The value of Reynolds number is greater than $10000$. Therefore, the flow is turbulent.

Calculate the value of Prandtl number.

    $\begin{array}{c}\mathrm{Pr}=\frac{\mu c_p}{k}\\ =\frac{\left(0.002\text{kg}/\text{m}\cdot \text{s}\right)\left(3500\text{J}/\text{kgK}\right)}{0.50\text{W}/\text{mK}}\\ =14\end{array}$

Calculate the Nusselt number for turbulent flow.

    $\begin{array}{c}Nu=0.023{\mathrm{Re}}^{0.8}{\mathrm{Pr}}^{0.3}\\ =0.023{\left(11968.45\right)}^{0.8}{\left(14\right)}^{0.3}\\ =92.89\end{array}$

Calculate the heat transfer coefficient on inner surface.

    $\begin{array}{c}{h}_i=\frac{0.50\text{W}/\text{mK}}{\left(2.5\text{cm}\frac{{10}^{-2}\text{m}}{1\text{cm}}\right)}92.89\\ =1858\text{W}/{\text{m}}^2\text{K}\end{array}$

Calculate the overall heat transfer coefficient.
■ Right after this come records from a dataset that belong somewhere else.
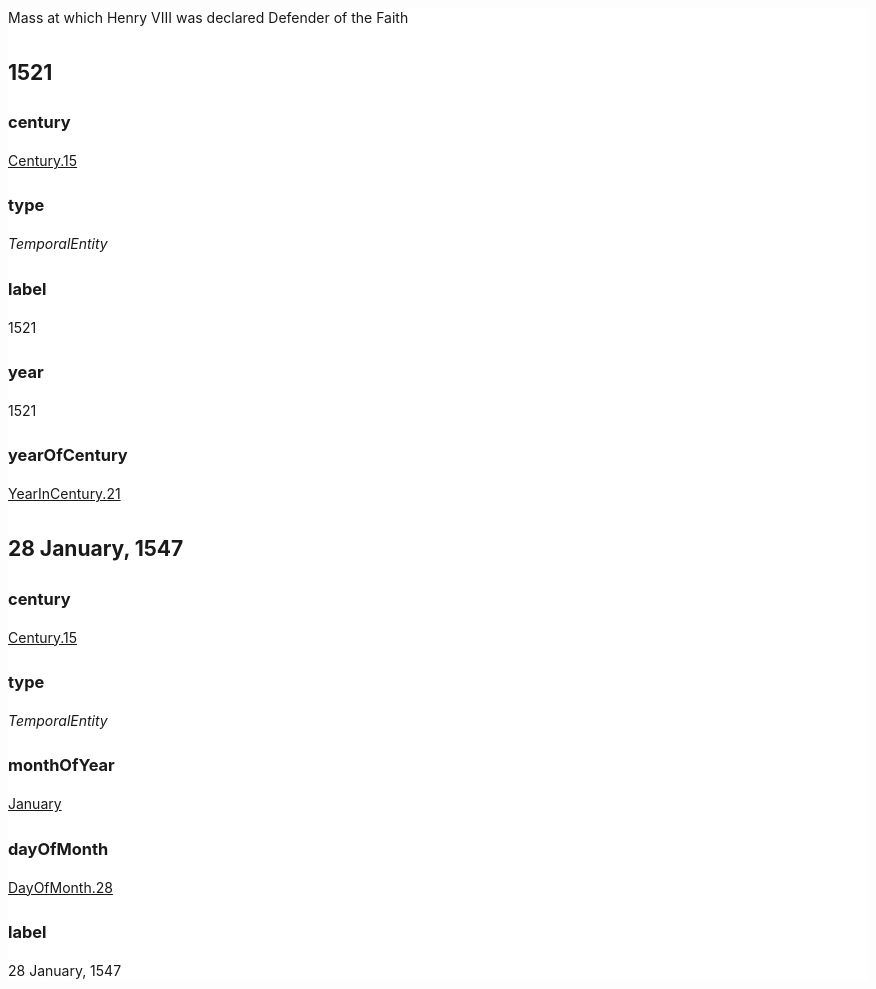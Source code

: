 
Mass at which Henry VIII was declared Defender of the Faith

## 1521

### century


[Century.15](#Century.15)

### type


*TemporalEntity*

### label


1521

### year


1521

### yearOfCentury


[YearInCentury.21](#YearInCentury.21)

## 28 January, 1547

### century


[Century.15](#Century.15)

### type


*TemporalEntity*

### monthOfYear


[January](#January)

### dayOfMonth


[DayOfMonth.28](#DayOfMonth.28)

### label


28 January, 1547
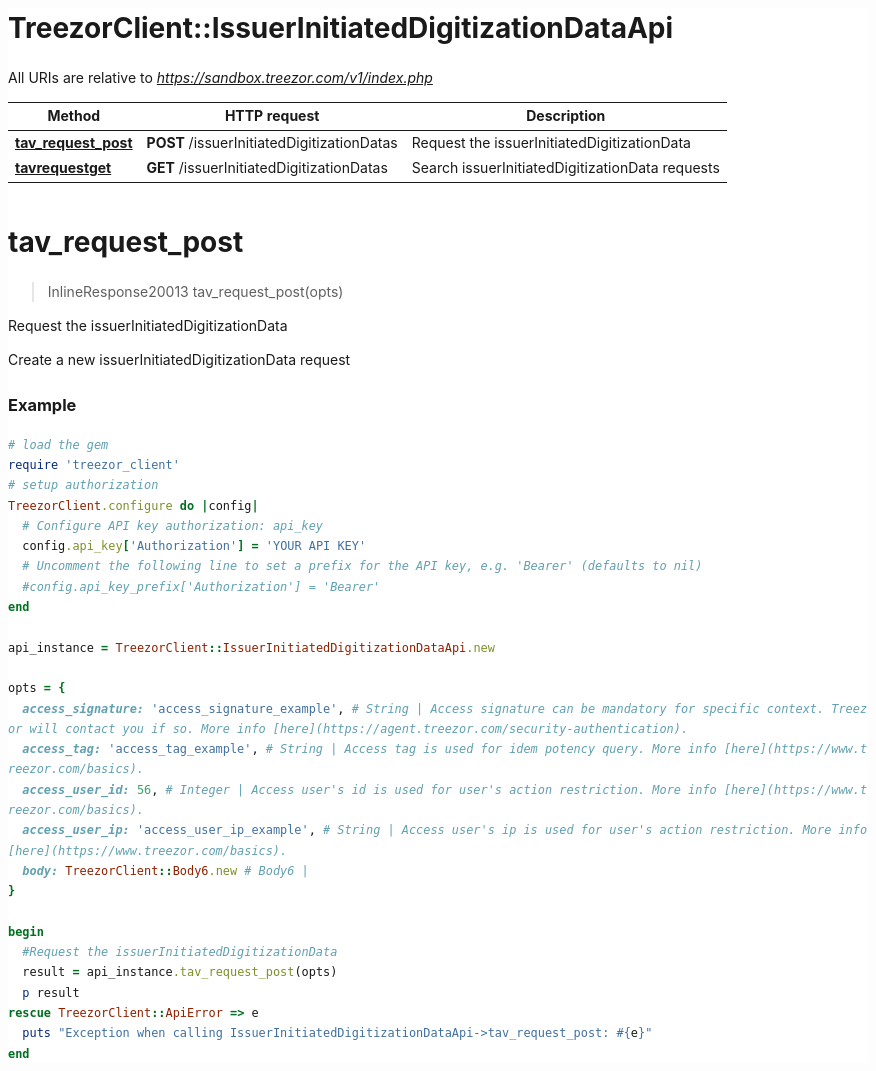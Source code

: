 # TreezorClient::IssuerInitiatedDigitizationDataApi

All URIs are relative to *https://sandbox.treezor.com/v1/index.php*

Method | HTTP request | Description
------------- | ------------- | -------------
[**tav_request_post**](IssuerInitiatedDigitizationDataApi.md#tav_request_post) | **POST** /issuerInitiatedDigitizationDatas | Request the issuerInitiatedDigitizationData
[**tavrequestget**](IssuerInitiatedDigitizationDataApi.md#tavrequestget) | **GET** /issuerInitiatedDigitizationDatas | Search issuerInitiatedDigitizationData requests


# **tav_request_post**
> InlineResponse20013 tav_request_post(opts)

Request the issuerInitiatedDigitizationData

Create a new issuerInitiatedDigitizationData request

### Example
```ruby
# load the gem
require 'treezor_client'
# setup authorization
TreezorClient.configure do |config|
  # Configure API key authorization: api_key
  config.api_key['Authorization'] = 'YOUR API KEY'
  # Uncomment the following line to set a prefix for the API key, e.g. 'Bearer' (defaults to nil)
  #config.api_key_prefix['Authorization'] = 'Bearer'
end

api_instance = TreezorClient::IssuerInitiatedDigitizationDataApi.new

opts = { 
  access_signature: 'access_signature_example', # String | Access signature can be mandatory for specific context. Treezor will contact you if so. More info [here](https://agent.treezor.com/security-authentication). 
  access_tag: 'access_tag_example', # String | Access tag is used for idem potency query. More info [here](https://www.treezor.com/basics). 
  access_user_id: 56, # Integer | Access user's id is used for user's action restriction. More info [here](https://www.treezor.com/basics). 
  access_user_ip: 'access_user_ip_example', # String | Access user's ip is used for user's action restriction. More info [here](https://www.treezor.com/basics). 
  body: TreezorClient::Body6.new # Body6 | 
}

begin
  #Request the issuerInitiatedDigitizationData
  result = api_instance.tav_request_post(opts)
  p result
rescue TreezorClient::ApiError => e
  puts "Exception when calling IssuerInitiatedDigitizationDataApi->tav_request_post: #{e}"
end
```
    $\begin{array}{c}U=\frac{1}{\frac{1}{h_i}+\frac{1}{h_o}}\\ =\frac{1}{\frac{1}{1858\text{W}/{\text{m}}^2\text{K}}+\frac{1}{4000\text{W}/{\text{m}}^2\text{K}}}\\ =1268.69\text{W}/{\text{m}}^2\text{K}\end{array}$

Calculate the tube length.

    $\begin{array}{c}L=\frac{\dot{Q}}{U{n}_{tube}\pi D\Delta T_{\text{lm}}}\\ =\frac{9870\text{kW}\frac{\text{1000}\text{W}}{\text{1}\text{kW}}}{\left(1268.69\text{W}/{\text{m}}^2\text{K}\right)\left(100\pi \right)\left(2.5\text{cm}\frac{{10}^{-2}\text{m}}{1\text{cm}}\right)\left(101.6\text{K}\right)}\\ =9.75\text{m}\end{array}$

Thus, the tube length if heat exchanger has one-shell pass and one tube pass is $9.75\text{m}$.

(b)

To determine

The tube length if heat exchanger has one-shell pass and four tube pass.

Explanation of Solution

Calculation:

Calculate the number of tubes per pass.

    $\begin{array}{c}{n^{\prime }}_{tube}=\frac{n_{tube}}{4}\\ =\frac{100}{4}\\ =25\end{array}$

Calculate the Reynolds number.

    $\begin{array}{c}\mathrm{Re}=\frac{VD\rho }{\mu }\\ =\frac{\left(\frac{\dot{m}}{{n^{\prime }}_{tube}\rho \frac{\pi D^2}{4}}\right)D\rho }{\mu }\\ =\frac{\left(\frac{47\text{kg}/\text{s}}{25\times 950\text{kg}/{\text{m}}^3\frac{\pi {\left(2.5\text{cm}\frac{{10}^{-2}\text{m}}{1\text{cm}}\right)}^2}{4}}\right)\left(2.5\text{cm}\frac{{10}^{-2}\text{m}}{1\text{cm}}\right)\left(950\text{kg}/{\text{m}}^3\right)}{2.0\text{mPa}\cdot \text{s}\frac{{\text{10}}^{-3}\text{kg}/\text{m}\cdot \text{s}}{\text{1}\text{mPa}\cdot \text{s}}}\\ =47873.8\end{array}$

The value of Reynolds number is greater than $10000$. Therefore, the flow is turbulent.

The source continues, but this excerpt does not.